"""
A full workflow example with PackLab
====================================

This example shows the complete workflow of using PackLab to perform a
Random Sequential Addition (RSA) simulation in three dimensions.

It demonstrates the following steps:

1. Create a simulation domain
2. Define a radius sampler for particle sizes
3. Configure simulation options
4. Construct and run the RSA simulator
5. Access the simulation statistics
6. Visualize the resulting configuration and pair correlation function

This is the recommended starting point when learning how to use PackLab.
"""
from PackLab import monte_carlo, samplers
from PackLab import ureg
# %%
# Simulation domain
# -----------------
# The domain defines the physical volume of the simulation.
# Here we use periodic boundary conditions on a cubic box.

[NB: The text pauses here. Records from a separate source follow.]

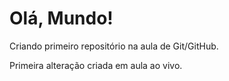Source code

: # Olá, Mundo!
 Criando primeiro repositório na aula de Git/GitHub.

 Primeira alteração criada em aula ao vivo.
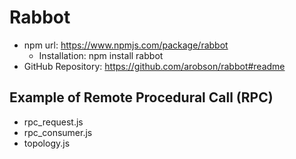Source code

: # Rabbot 

* npm url: https://www.npmjs.com/package/rabbot
  * Installation: npm install rabbot
* GitHub Repository: https://github.com/arobson/rabbot#readme

## Example of Remote Procedural Call (RPC)

 * rpc_request.js
 * rpc_consumer.js
 * topology.js




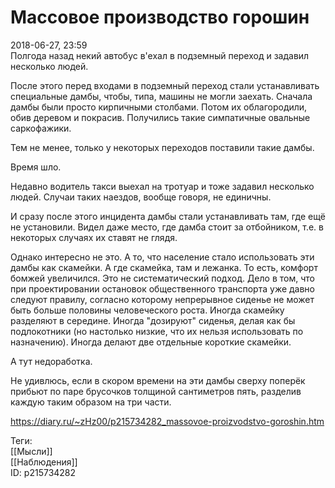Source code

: Массовое производство горошин
==============================

   
 2018-06-27, 23:59   
  Полгода назад некий автобус в'ехал в подземный переход и задавил несколько людей.   
   
 После этого перед входами в подземный переход стали устанавливать специальные дамбы, чтобы, типа, машины не могли заехать. Сначала дамбы были просто кирпичными столбами. Потом их облагородили, обив деревом и покрасив. Получились такие симпатичные овальные саркофажики.   
   
 Тем не менее, только у некоторых переходов поставили такие дамбы.   
   
 Время шло.   
   
 Недавно водитель такси выехал на тротуар и тоже задавил несколько людей. Случаи таких наездов, вообще говоря, не единичны.   
   
 И сразу после этого инцидента дамбы стали устанавливать там, где ещё не установили. Видел даже место, где дамба стоит за отбойником, т.е. в некоторых случаях их ставят не глядя.   
   
 Однако интересно не это. А то, что население стало использовать эти дамбы как скамейки. А где скамейка, там и лежанка. То есть, комфорт бомжей увеличился. Это не систематический подход. Дело в том, что при проектировании остановок общественного транспорта уже давно следуют правилу, согласно которому непрерывное сиденье не может быть больше половины человеческого роста. Иногда скамейку разделяют в середине. Иногда "дозируют" сиденья, делая как бы подлокотники (но настолько низкие, что их нельзя использовать по назначению). Иногда делают две отдельные короткие скамейки.   
   
 А тут недоработка.   
   
 Не удивлюсь, если в скором времени на эти дамбы сверху поперёк прибьют по паре брусочков толщиной сантиметров пять, разделив каждую таким образом на три части.   
    
 <https://diary.ru/~zHz00/p215734282_massovoe-proizvodstvo-goroshin.htm>   
   
 Теги:   
 [[Мысли]]   
 [[Наблюдения]]   
 ID: p215734282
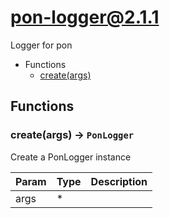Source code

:# pon-logger@2.1.1

Logger for pon

+ Functions
  + [create(args)](#pon-logger-function-create)

## Functions

<a class='md-heading-link' name="pon-logger-function-create" ></a>

### create(args) -> `PonLogger`

Create a PonLogger instance

| Param | Type | Description |
| ----- | --- | -------- |
| args | * |  |





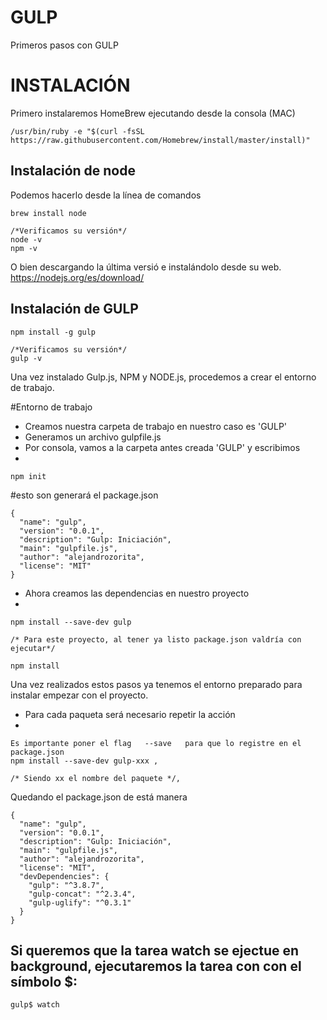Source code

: # GULP
Primeros pasos con GULP


# INSTALACIÓN 

Primero instalaremos HomeBrew ejecutando desde la consola (MAC)

	/usr/bin/ruby -e "$(curl -fsSL https://raw.githubusercontent.com/Homebrew/install/master/install)"

## Instalación de node ##

Podemos hacerlo desde la línea de comandos

	brew install node

	/*Verificamos su versión*/
	node -v
	npm -v

O bien descargando la última versió e instalándolo desde su web.
https://nodejs.org/es/download/


## Instalación de GULP ##
	npm install -g gulp

	/*Verificamos su versión*/
	gulp -v


Una vez instalado Gulp.js, NPM y NODE.js, procedemos a crear el entorno de trabajo.

	
#Entorno de trabajo

- Creamos nuestra carpeta de trabajo en nuestro caso es 'GULP'
- Generamos un archivo gulpfile.js
- Por consola, vamos a la carpeta antes creada 'GULP' y escribimos
-
	
	npm init

#esto son generará el package.json

	{
	  "name": "gulp",
	  "version": "0.0.1",
	  "description": "Gulp: Iniciación",
	  "main": "gulpfile.js",
	  "author": "alejandrozorita",
	  "license": "MIT"
	}

- Ahora creamos las dependencias en nuestro proyecto
-

	npm install --save-dev gulp

	/* Para este proyecto, al tener ya listo package.json valdría con ejecutar*/

	npm install


Una vez realizados estos pasos ya tenemos el entorno preparado para instalar empezar con el proyecto.

- Para cada paqueta será necesario repetir la acción
-
		
	Es importante poner el flag   --save   para que lo registre en el package.json
	npm install --save-dev gulp-xxx ,
	
	/* Siendo xx el nombre del paquete */,
	

Quedando el package.json de está manera

	{
	  "name": "gulp",
	  "version": "0.0.1",
	  "description": "Gulp: Iniciación",
	  "main": "gulpfile.js",
	  "author": "alejandrozorita",
	  "license": "MIT",
	  "devDependencies": {
	    "gulp": "^3.8.7",
	    "gulp-concat": "^2.3.4",
	    "gulp-uglify": "^0.3.1"
	  }
	}


## Si queremos que la tarea watch se ejectue en background, ejecutaremos la tarea con con el símbolo $:
	gulp$ watch
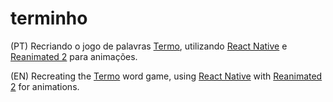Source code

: # terminho
(PT) Recriando o jogo de palavras [Termo](https://term.ooo/), utilizando [React Native](https://reactnative.dev/) e [Reanimated 2](https://docs.swmansion.com/react-native-reanimated/) para animações.

(EN) Recreating the [Termo](https://term.ooo/) word game, using [React Native](https://reactnative.dev/) with [Reanimated 2](https://docs.swmansion.com/react-native-reanimated/) for animations.
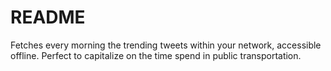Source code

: # README

Fetches every morning the trending tweets within your network, accessible offline. Perfect to capitalize on the time spend in public transportation.
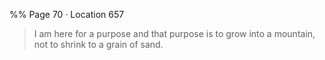 %% Page 70 · Location 657 
> I am here for a purpose and that purpose is to grow into a mountain, not to shrink to a grain of sand.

domain = monte_carlo.MCDomain(
    length_x=6.0 * ureg.millimeter,
    length_y=6.0 * ureg.millimeter,
    length_z=6.0 * ureg.millimeter,
    use_periodic_boundaries=True
)

radius_sampler = samplers.Discrete(
    radii=[0.1, 0.2] * ureg.millimeter,
    weights=[0.5, 0.5],
)

options = monte_carlo.Options()
options.random_seed = 123
options.maximum_attempts = 2_500_000
options.maximum_consecutive_rejections = 50_000
options.target_packing_fraction = 0.3
options.minimum_center_separation_addition = 0.0

rsa_simulator = monte_carlo.Simulator(
    domain=domain,
    radius_sampler=radius_sampler,
    options=options
)

result = rsa_simulator.run()

result.statistics.print()

result.plot_slice_2d(
    slice_axis="z",
    slice_center_fraction=0.5,
    slice_thickness_fraction=0.08,
    maximum_circles_in_slice=2500,
)

result.plot_pair_correlation(
    n_bins=150,
    maximum_pairs=20_000_000
)